## Data to process
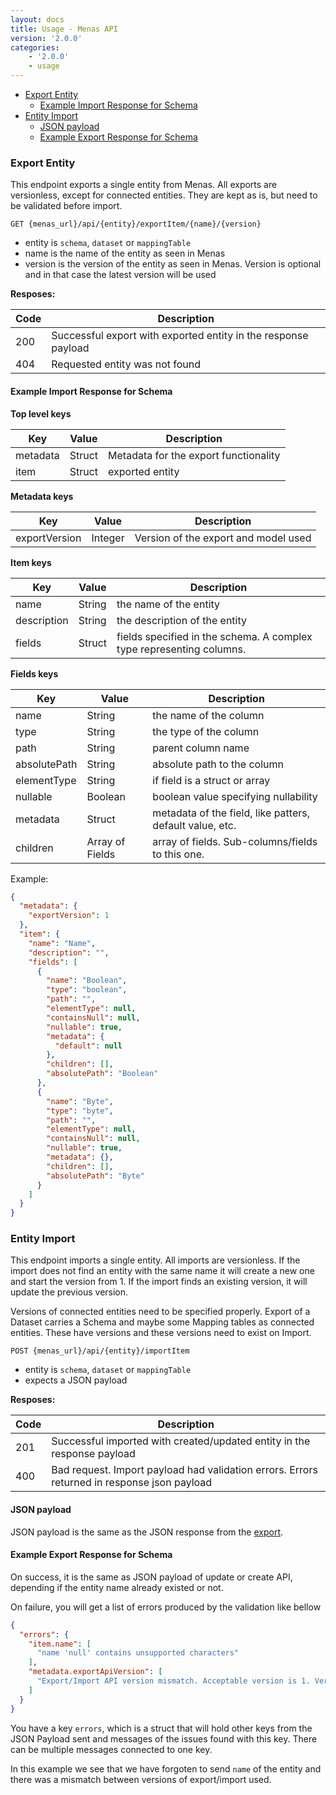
 ```yaml
---
layout: docs
title: Usage - Menas API
version: '2.0.0'
categories:
    - '2.0.0'
    - usage
---
```


- [Export Entity](#export-entity)
  - [Example Import Response for Schema](#example-import-response-for-schema)
- [Entity Import](#entity-import)
  - [JSON payload](#json-payload)
  - [Example Export Response for Schema](#example-export-response-for-schema)


### Export Entity

This endpoint exports a single entity from Menas. All exports are versionless, except for connected entities. They are kept as is, but need to be validated before import.

`GET {menas_url}/api/{entity}/exportItem/{name}/{version}`

- entity is `schema`, `dataset` or `mappingTable`
- name is the name of the entity as seen in Menas
- version is the version of the entity as seen in Menas. Version is optional and in that case the latest version will be used

**Resposes:**

| Code | Description |
|------|-------------|
| 200  | Successful export with exported entity in the response payload |
| 404  | Requested entity was not found |

#### Example Import Response for Schema

**Top level keys**

| Key | Value | Description |
|---|---|---|
| metadata | Struct | Metadata for the export functionality |
| item | Struct | exported entity |

**Metadata keys**

| Key | Value | Description |
|---|---|---|
| exportVersion | Integer | Version of the export and model used |

**Item keys**

| Key | Value | Description |
|---|---|---|
| name | String | the name of the entity |
| description | String | the description of the entity |
| fields | Struct | fields specified in the schema. A complex type representing columns. |

**Fields keys**

| Key | Value | Description |
|---|---|---|
| name | String | the name of the column |
| type | String | the type of the column |
| path | String | parent column name |
| absolutePath | String | absolute path to the column |
| elementType | String | if field is a struct or array |
| nullable | Boolean | boolean value specifying nullability |
| metadata | Struct | metadata of the field, like patters, default value, etc. |
| children | Array of Fields | array of fields. Sub-columns/fields to this one. |


Example:
```json
{
  "metadata": {
    "exportVersion": 1
  },
  "item": {
    "name": "Name",
    "description": "",
    "fields": [
      {
        "name": "Boolean",
        "type": "boolean",
        "path": "",
        "elementType": null,
        "containsNull": null,
        "nullable": true,
        "metadata": {
          "default": null
        },
        "children": [],
        "absolutePath": "Boolean"
      },
      {
        "name": "Byte",
        "type": "byte",
        "path": "",
        "elementType": null,
        "containsNull": null,
        "nullable": true,
        "metadata": {},
        "children": [],
        "absolutePath": "Byte"
      }
    ]
  }
}
```

### Entity Import

This endpoint imports a single entity. All imports are versionless. If the import does not find an entity with the same name it will create a new one and start the version from 1. If the import finds an existing version, it will update the previous version.

Versions of connected entities need to be specified properly. Export of a Dataset carries a Schema and maybe some Mapping tables as connected entities. These have versions and these versions need to exist on Import.

`POST {menas_url}/api/{entity}/importItem`

- entity is `schema`, `dataset` or `mappingTable`
- expects a JSON payload

**Resposes:**

| Code | Description |
|------|-------------|
| 201  | Successful imported with created/updated entity in the response payload |
| 400  | Bad request. Import payload had validation errors. Errors returned in response json payload |

#### JSON payload

JSON payload is the same as the JSON response from the [export](#example-import-response-for-schema).

#### Example Export Response for Schema

On success, it is the same as JSON payload of update or create API, depending if the entity name already existed or not.

On failure, you will get a list of errors produced by the validation like bellow

```json
{
  "errors": {
    "item.name": [
      "name 'null' contains unsupported characters"
    ],
    "metadata.exportApiVersion": [
      "Export/Import API version mismatch. Acceptable version is 1. Version passed is 2"
    ]
  }
}
```

You have a key `errors`, which is a struct that will hold other keys from the JSON Payload sent and messages of the issues found with this key. 
There can be multiple messages connected to one key.

In this example we see that we have forgoten to send `name` of the entity and there was a mismatch between versions of export/import used.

## About this task
Leave the pictures out and output the rest of the listing exactly.

## Answer space
 ```yaml
---
layout: docs
title: Usage - Menas API
version: '2.0.0'
categories:
    - '2.0.0'
    - usage
---
```


- [Export Entity](#export-entity)
  - [Example Import Response for Schema](#example-import-response-for-schema)
- [Entity Import](#entity-import)
  - [JSON payload](#json-payload)
  - [Example Export Response for Schema](#example-export-response-for-schema)


### Export Entity

This endpoint exports a single entity from Menas. All exports are versionless, except for connected entities. They are kept as is, but need to be validated before import.

`GET {menas_url}/api/{entity}/exportItem/{name}/{version}`

- entity is `schema`, `dataset` or `mappingTable`
- name is the name of the entity as seen in Menas
- version is the version of the entity as seen in Menas. Version is optional and in that case the latest version will be used

**Resposes:**

| Code | Description |
|------|-------------|
| 200  | Successful export with exported entity in the response payload |
| 404  | Requested entity was not found |

#### Example Import Response for Schema

**Top level keys**

| Key | Value | Description |
|---|---|---|
| metadata | Struct | Metadata for the export functionality |
| item | Struct | exported entity |

**Metadata keys**

| Key | Value | Description |
|---|---|---|
| exportVersion | Integer | Version of the export and model used |

**Item keys**

| Key | Value | Description |
|---|---|---|
| name | String | the name of the entity |
| description | String | the description of the entity |
| fields | Struct | fields specified in the schema. A complex type representing columns. |

**Fields keys**

| Key | Value | Description |
|---|---|---|
| name | String | the name of the column |
| type | String | the type of the column |
| path | String | parent column name |
| absolutePath | String | absolute path to the column |
| elementType | String | if field is a struct or array |
| nullable | Boolean | boolean value specifying nullability |
| metadata | Struct | metadata of the field, like patters, default value, etc. |
| children | Array of Fields | array of fields. Sub-columns/fields to this one. |


Example:
```json
{
  "metadata": {
    "exportVersion": 1
  },
  "item": {
    "name": "Name",
    "description": "",
    "fields": [
      {
        "name": "Boolean",
        "type": "boolean",
        "path": "",
        "elementType": null,
        "containsNull": null,
        "nullable": true,
        "metadata": {
          "default": null
        },
        "children": [],
        "absolutePath": "Boolean"
      },
      {
        "name": "Byte",
        "type": "byte",
        "path": "",
        "elementType": null,
        "containsNull": null,
        "nullable": true,
        "metadata": {},
        "children": [],
        "absolutePath": "Byte"
      }
    ]
  }
}
```

### Entity Import

This endpoint imports a single entity. All imports are versionless. If the import does not find an entity with the same name it will create a new one and start the version from 1. If the import finds an existing version, it will update the previous version.

Versions of connected entities need to be specified properly. Export of a Dataset carries a Schema and maybe some Mapping tables as connected entities. These have versions and these versions need to exist on Import.

`POST {menas_url}/api/{entity}/importItem`

- entity is `schema`, `dataset` or `mappingTable`
- expects a JSON payload

**Resposes:**

| Code | Description |
|------|-------------|
| 201  | Successful imported with created/updated entity in the response payload |
| 400  | Bad request. Import payload had validation errors. Errors returned in response json payload |

#### JSON payload

JSON payload is the same as the JSON response from the [export](#example-import-response-for-schema).

#### Example Export Response for Schema

On success, it is the same as JSON payload of update or create API, depending if the entity name already existed or not.

On failure, you will get a list of errors produced by the validation like bellow

```json
{
  "errors": {
    "item.name": [
      "name 'null' contains unsupported characters"
    ],
    "metadata.exportApiVersion": [
      "Export/Import API version mismatch. Acceptable version is 1. Version passed is 2"
    ]
  }
}
```

You have a key `errors`, which is a struct that will hold other keys from the JSON Payload sent and messages of the issues found with this key. 
There can be multiple messages connected to one key.

In this example we see that we have forgoten to send `name` of the entity and there was a mismatch between versions of export/import used.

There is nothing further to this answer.